Diese kurzfristigen und relativ geringen Schwierigkeiten wurden durch die Tatsache ausgeglichen, dass der Bundesbankfeiertag funktionierte. In seinem ersten Radio-Kamingespräch, das drei Tage nach Schließung der Banken ausgestrahlt wurde, versicherte Präsident Roosevelt der Öffentlichkeit, dass die Banken in Sicherheit gebracht worden seien. Der persönliche Charme des Präsidenten und seine Vorliebe für entschlossenes Handeln zeigten sich in diesem ersten New Deal Erfolg. Der New Deal war eine Reihe von Gesetzgebungs- und Verwaltungsprogrammen, die von Präsident Roosevelt initiiert wurden, um die Auswirkungen der Weltwirtschaftskrise zu bekämpfen. Innerhalb eines Monats waren die Bankeinlagen um mehr als eine Milliarde Dollar gestiegen.

Die Pecora-Untersuchung

Während die Roosevelt-Regierung damit beschäftigt war, das Vertrauen der Öffentlichkeit in Banken wiederherzustellen, bestrafte der Kongress Banker für alte Verstöße gegen das öffentliche Vertrauen. In den Jahren 1933 und 1934 fanden sensationelle Anhörungen statt, in denen Diebstahl und Betrug vieler Banker und anderer Mitglieder der Geschäftswelt detailliert beschrieben wurden. Dies führte den Begriff „Bankster“ in das kulturelle Vokabular ein.

Der Banken- und Währungsausschuss des Senats unter der Leitung des ernannten New Yorker Rechtsberaters Ferdinand Pecora (1882–1971) gab bekannt, dass das Maklerhaus von Lee, Higginson und Company die Öffentlichkeit mit 100 Millionen US-Dollar betrogen hatte. Charles E. Mitchell (1877–1955), Chef der National City Bank, zahlte mit einem Gehalt von 1.2 Millionen US-Dollar keine Einkommenssteuer und hatte peruanische Anleihen im Wert von 25 Millionen US-Dollar ausgegeben, von denen er wusste, dass sie wertlos waren. Ehemaliger Finanzminister Andrew Mellon (1855–1937) und Bankier JP Morgan (1837–1913) hatte es auch geschafft, Steuern zu vermeiden, und zwanzig von Morgans Partnern hatten 1931 und 1932 keine Steuern gezahlt.
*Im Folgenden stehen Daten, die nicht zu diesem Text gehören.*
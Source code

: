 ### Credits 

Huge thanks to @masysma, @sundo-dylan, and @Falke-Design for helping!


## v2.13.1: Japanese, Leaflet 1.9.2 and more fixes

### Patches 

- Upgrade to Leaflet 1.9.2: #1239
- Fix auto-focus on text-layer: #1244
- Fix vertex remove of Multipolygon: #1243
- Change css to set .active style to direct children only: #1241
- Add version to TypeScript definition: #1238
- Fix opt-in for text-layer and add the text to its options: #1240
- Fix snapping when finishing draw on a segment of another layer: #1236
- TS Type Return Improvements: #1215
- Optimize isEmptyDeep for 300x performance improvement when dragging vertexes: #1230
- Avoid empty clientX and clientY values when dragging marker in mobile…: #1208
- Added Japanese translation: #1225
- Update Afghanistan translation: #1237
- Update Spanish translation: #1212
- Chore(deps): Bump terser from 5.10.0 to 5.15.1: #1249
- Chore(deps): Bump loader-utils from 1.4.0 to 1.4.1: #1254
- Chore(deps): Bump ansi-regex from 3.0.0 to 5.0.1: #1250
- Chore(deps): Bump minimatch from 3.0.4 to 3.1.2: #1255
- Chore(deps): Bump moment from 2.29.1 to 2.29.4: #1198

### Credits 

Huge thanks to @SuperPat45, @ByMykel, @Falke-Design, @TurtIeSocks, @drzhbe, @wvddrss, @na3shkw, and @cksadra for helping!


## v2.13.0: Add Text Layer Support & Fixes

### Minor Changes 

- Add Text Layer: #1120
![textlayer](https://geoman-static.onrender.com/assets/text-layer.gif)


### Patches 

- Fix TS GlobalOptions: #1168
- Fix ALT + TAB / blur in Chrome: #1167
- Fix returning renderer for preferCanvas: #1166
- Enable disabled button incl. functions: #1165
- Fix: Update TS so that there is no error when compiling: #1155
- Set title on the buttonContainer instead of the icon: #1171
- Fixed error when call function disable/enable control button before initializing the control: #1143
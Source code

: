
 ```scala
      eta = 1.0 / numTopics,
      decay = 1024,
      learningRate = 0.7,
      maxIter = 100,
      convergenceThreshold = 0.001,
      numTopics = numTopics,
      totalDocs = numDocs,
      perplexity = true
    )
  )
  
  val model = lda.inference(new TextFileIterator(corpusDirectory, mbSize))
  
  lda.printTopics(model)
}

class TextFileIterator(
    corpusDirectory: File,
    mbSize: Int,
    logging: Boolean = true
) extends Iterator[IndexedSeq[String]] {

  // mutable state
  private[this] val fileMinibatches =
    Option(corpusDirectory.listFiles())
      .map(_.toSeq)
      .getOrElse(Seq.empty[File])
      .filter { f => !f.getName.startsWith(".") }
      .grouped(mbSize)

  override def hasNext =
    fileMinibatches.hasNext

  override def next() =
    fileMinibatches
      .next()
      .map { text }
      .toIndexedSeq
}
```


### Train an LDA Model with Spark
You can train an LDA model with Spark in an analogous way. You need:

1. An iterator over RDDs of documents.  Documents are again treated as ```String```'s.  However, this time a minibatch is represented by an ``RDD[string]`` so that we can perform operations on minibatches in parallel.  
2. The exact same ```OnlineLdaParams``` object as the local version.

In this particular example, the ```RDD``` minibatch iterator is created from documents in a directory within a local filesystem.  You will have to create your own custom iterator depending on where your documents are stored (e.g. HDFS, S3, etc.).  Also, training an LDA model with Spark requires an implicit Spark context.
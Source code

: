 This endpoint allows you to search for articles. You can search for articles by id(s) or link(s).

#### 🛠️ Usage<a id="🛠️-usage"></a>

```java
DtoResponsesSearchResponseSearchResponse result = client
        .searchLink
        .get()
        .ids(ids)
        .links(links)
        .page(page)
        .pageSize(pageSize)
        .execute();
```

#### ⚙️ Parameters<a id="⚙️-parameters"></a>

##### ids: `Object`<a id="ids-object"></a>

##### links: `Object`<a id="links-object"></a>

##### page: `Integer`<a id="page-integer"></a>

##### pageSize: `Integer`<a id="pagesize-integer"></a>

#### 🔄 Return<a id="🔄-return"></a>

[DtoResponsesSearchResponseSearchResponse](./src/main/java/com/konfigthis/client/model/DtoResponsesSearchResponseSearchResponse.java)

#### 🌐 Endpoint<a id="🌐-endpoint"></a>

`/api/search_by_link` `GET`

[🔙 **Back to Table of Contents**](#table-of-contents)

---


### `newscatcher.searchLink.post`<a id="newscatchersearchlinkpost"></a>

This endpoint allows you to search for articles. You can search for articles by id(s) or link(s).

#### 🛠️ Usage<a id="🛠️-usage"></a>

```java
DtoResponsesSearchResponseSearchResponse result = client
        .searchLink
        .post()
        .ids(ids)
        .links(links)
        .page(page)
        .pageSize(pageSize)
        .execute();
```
Während der Anhörungen wurde die Öffentlichkeit mit Taktiken der Wall Street wie dem Verkauf von Leerverkäufen, Pooling-Vereinbarungen, Einflussnahme auf das Hausieren, Insiderhandel und dem Waschverkauf vertraut gemacht. Durch den Einsatz solcher Techniken haben Händler den Wert ihrer Aktien künstlich aufgeblasen oder einen finanziellen Vorteil gegenüber anderen Händlern erlangt. Die National City Bank nahm zum Beispiel notleidende Kredite auf, packte sie als Anleihen um und verkaufte sie an unachtsame Investoren. Obwohl solche Handlungen technisch legal waren, sahen viele sie als unethisch und unmoralisch an, und das öffentliche Ansehen von Bankern und Finanzunternehmern fiel auf ein neues Tief.

Bankenregulierung: die FDIC

Die erste Reform, die sich aus der Pecora-Untersuchung ergab, war der Glass-Steagall Act von 1933. Es war ein Gesetz, das vom US-Senator Carter Glass (1858–1946) von gesponsert wurde Virginia und US-Vertreter Henry Steagall (1873–1943) von Alabama inmitten einer Flut von Bankausfällen. Das Gesetz regelte viele der unsoliden Praktiken, die zur Weltwirtschaftskrise beigetragen haben, einschließlich des illegalen Handels mit Aktien und Anleihen für Banken.

Das Gesetz schuf die Federal Deposit Insurance Corporation (FDIC), um kleine Einleger gegen den Verlust ihrer Ersparnisse zu versichern, wenn eine Bank unterging. Die FDIC garantierte zunächst Einzahlungen von maximal 5,000 USD.